> **TASK INSTRUCTIONS**: Take the lines below between the one holding "170 | along_decision_boundary" and the one holding "174 | along_decision_boundary", inclusive, and copy them exactly. Add nothing.

- - - -

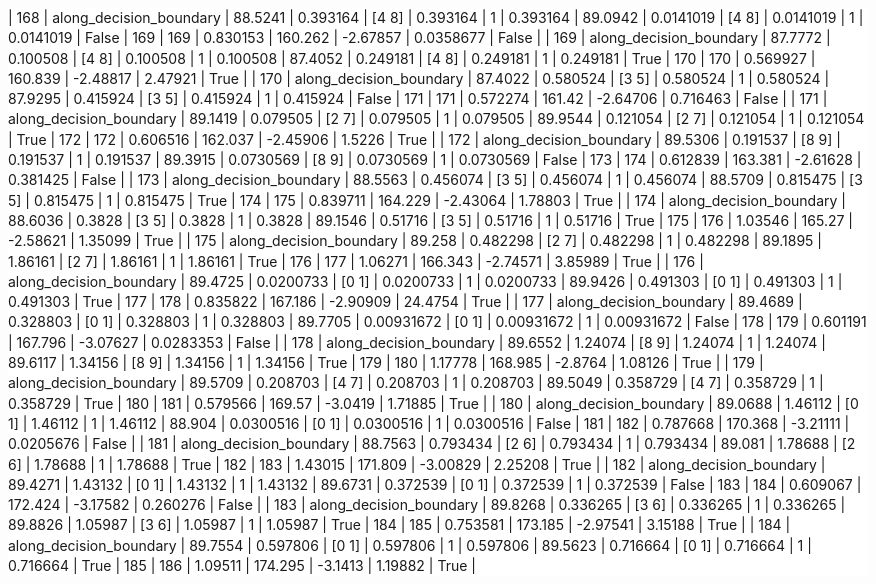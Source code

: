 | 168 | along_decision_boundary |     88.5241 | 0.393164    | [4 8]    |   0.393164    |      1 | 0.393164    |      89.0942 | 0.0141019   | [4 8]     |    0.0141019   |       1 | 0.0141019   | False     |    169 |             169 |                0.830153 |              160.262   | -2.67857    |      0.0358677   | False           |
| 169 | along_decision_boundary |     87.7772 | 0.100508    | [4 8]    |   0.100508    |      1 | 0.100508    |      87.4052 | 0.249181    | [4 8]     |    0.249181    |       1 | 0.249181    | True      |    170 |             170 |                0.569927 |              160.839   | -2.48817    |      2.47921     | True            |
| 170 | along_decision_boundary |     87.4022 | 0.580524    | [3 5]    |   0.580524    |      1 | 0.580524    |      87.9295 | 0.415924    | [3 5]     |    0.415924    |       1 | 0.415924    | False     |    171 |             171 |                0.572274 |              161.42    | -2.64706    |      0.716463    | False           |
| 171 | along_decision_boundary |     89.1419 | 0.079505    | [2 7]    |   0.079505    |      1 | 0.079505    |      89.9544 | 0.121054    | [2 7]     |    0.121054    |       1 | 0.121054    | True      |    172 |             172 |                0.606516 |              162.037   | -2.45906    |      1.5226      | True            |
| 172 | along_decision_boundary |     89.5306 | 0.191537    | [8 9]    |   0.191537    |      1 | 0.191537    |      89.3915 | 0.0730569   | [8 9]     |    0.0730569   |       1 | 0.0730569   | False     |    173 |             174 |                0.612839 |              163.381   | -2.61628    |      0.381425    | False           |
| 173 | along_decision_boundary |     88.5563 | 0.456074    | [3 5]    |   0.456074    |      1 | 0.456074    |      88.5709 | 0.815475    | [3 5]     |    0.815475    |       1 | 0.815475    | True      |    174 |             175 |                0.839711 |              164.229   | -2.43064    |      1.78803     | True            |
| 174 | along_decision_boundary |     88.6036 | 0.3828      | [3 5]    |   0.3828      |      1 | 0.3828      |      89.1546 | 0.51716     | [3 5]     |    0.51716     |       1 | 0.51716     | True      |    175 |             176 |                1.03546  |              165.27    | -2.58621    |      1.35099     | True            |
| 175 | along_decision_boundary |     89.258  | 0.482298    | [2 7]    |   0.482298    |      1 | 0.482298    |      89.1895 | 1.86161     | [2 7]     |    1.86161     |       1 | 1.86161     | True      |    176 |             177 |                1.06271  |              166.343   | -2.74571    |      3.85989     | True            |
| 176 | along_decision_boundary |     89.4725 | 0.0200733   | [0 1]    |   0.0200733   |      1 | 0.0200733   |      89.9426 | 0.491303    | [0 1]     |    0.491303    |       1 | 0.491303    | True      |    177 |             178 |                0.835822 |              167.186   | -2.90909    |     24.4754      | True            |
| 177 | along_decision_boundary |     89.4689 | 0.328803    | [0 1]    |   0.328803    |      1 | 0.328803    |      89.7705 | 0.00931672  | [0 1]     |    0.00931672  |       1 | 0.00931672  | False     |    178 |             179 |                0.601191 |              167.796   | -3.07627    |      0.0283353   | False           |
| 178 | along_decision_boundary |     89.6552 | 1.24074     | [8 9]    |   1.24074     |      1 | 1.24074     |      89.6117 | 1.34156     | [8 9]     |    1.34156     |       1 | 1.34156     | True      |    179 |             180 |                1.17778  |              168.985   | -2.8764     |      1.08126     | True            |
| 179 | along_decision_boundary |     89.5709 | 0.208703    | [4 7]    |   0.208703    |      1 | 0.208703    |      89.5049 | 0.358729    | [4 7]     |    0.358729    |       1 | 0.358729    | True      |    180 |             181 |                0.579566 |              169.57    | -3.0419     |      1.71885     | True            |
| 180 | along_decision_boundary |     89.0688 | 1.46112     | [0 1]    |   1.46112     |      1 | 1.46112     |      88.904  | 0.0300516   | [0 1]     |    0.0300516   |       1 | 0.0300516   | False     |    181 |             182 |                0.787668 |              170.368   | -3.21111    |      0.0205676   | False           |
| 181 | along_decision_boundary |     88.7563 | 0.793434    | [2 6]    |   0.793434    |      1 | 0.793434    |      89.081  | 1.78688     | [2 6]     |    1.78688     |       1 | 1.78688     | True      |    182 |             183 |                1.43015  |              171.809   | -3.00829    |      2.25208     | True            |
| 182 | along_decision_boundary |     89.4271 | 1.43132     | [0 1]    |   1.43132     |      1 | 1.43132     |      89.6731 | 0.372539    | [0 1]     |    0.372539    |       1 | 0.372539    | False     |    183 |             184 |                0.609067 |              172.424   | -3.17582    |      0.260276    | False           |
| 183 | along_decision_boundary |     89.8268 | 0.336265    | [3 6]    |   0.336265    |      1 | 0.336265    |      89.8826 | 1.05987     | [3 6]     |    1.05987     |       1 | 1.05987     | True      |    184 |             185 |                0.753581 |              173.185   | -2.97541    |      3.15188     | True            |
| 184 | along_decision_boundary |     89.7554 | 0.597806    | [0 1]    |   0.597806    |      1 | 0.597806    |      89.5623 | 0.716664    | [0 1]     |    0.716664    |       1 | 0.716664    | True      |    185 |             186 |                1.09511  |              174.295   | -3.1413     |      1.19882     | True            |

- - - -

> **SOLUTION TO THE PROBLEM**:
| 170 | along_decision_boundary |     87.4022 | 0.580524    | [3 5]    |   0.580524    |      1 | 0.580524    |      87.9295 | 0.415924    | [3 5]     |    0.415924    |       1 | 0.415924    | False     |    171 |             171 |                0.572274 |              161.42    | -2.64706    |      0.716463    | False           |
| 171 | along_decision_boundary |     89.1419 | 0.079505    | [2 7]    |   0.079505    |      1 | 0.079505    |      89.9544 | 0.121054    | [2 7]     |    0.121054    |       1 | 0.121054    | True      |    172 |             172 |                0.606516 |              162.037   | -2.45906    |      1.5226      | True            |
| 172 | along_decision_boundary |     89.5306 | 0.191537    | [8 9]    |   0.191537    |      1 | 0.191537    |      89.3915 | 0.0730569   | [8 9]     |    0.0730569   |       1 | 0.0730569   | False     |    173 |             174 |                0.612839 |              163.381   | -2.61628    |      0.381425    | False           |
| 173 | along_decision_boundary |     88.5563 | 0.456074    | [3 5]    |   0.456074    |      1 | 0.456074    |      88.5709 | 0.815475    | [3 5]     |    0.815475    |       1 | 0.815475    | True      |    174 |             175 |                0.839711 |              164.229   | -2.43064    |      1.78803     | True            |
| 174 | along_decision_boundary |     88.6036 | 0.3828      | [3 5]    |   0.3828      |      1 | 0.3828      |      89.1546 | 0.51716     | [3 5]     |    0.51716     |       1 | 0.51716     | True      |    175 |             176 |                1.03546  |              165.27    | -2.58621    |      1.35099     | True            |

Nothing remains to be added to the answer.